If 0.385 g of a gas occupies a volume of 200mL at minus 73 degrees C and 750 torr, what is the molecular mass of the gas?

PV = nRT

then n = g/molar mass. Post your work if you get stuck.

So far I have: (0.385g)(8.31dm3 times kPa)(200K)(1000cm3)/(7.40 kPa)(mol times K)(200 cm3)(1Dm3) which =639870 g/1480 mol which =432.345 and that is not even close to one of the answers. I don't know where I am going wrong.

I think your units are messed up.

PV = nRT
It's easier to use atmospheres than kPa. R is 0.08205 L*atm/mol*K when atm is used for pressure, P. V must be in liters. I don't know what grams is doing in PV = nRT
P = 750 torr/760 = ?? atm
V = 200 mL = 0.200 L
n = solve for this
R = 0.08205
T in K = 273 + C = 273-73 = 200 K
So
(750/760)atm x 0.200 L = n x 0.08205 L*atm/mol*K x 200 K.
Solve for n, THEN,
n = # mols = grams/molar mass.
You have mols and grams, solve for molar mass. I hope this helps.

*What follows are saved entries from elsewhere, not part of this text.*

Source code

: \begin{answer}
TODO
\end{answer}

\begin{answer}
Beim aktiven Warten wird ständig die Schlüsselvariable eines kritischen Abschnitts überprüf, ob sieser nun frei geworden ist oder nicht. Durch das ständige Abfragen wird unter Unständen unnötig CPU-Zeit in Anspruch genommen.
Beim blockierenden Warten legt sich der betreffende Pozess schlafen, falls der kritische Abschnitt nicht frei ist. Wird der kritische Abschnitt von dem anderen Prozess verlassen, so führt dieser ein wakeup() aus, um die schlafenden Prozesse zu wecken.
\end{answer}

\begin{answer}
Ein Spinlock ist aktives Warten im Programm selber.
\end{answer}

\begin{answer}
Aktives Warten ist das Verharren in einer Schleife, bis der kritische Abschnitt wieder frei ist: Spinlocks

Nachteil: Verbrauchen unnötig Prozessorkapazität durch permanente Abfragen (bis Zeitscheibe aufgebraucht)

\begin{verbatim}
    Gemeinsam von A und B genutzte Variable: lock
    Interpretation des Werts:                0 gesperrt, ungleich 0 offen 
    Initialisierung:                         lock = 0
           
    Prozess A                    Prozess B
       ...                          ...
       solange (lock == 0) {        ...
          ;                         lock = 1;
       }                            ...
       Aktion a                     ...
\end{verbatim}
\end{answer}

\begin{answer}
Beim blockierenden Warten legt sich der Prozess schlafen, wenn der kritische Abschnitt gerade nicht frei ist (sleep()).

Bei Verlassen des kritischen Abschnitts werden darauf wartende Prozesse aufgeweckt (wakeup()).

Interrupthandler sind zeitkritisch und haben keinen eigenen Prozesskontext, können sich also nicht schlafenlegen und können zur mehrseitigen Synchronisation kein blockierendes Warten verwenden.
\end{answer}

To find the molecular mass of the gas, we can use the ideal gas law equation, PV = nRT, where P is the pressure, V is the volume, n is the number of moles, R is the ideal gas constant, and T is the temperature in Kelvin.

First, let's convert the temperature from Celsius to Kelvin:
T(K) = T(C) + 273.15
T(K) = -73 + 273.15
T(K) = 200.15 K

Now, let's convert the volume from mL to L:
V(L) = V(mL) / 1000
V(L) = 200 mL / 1000
V(L) = 0.2 L

Next, let's convert the pressure from torr to atm:
P(atm) = P(torr) / 760
P(atm) = 750 torr / 760
P(atm) = 0.9868 atm

Now, we can rearrange the ideal gas law equation to solve for n (number of moles):
n = (PV) / (RT)

Rearranging this equation, we get:
n = (P * V) / (R * T)

Substituting the given values, we have:
n = (0.9868 atm * 0.2 L) / (0.0821 L * atm/(mol * K) * 200.15 K)

Simplifying the equation, we get:
n = 0.002396 mol

Now, we can find the molecular mass (M) using the equation:
M = molar mass / number of moles

Rearranging this equation, we get:
molar mass = M * number of moles

Substituting the given values, we have:
molar mass = 0.385 g / 0.002396 mol

Simplifying the equation, we have:
molar mass = 160.59 g/mol

Therefore, the molecular mass of the gas is approximately 160.59 g/mol.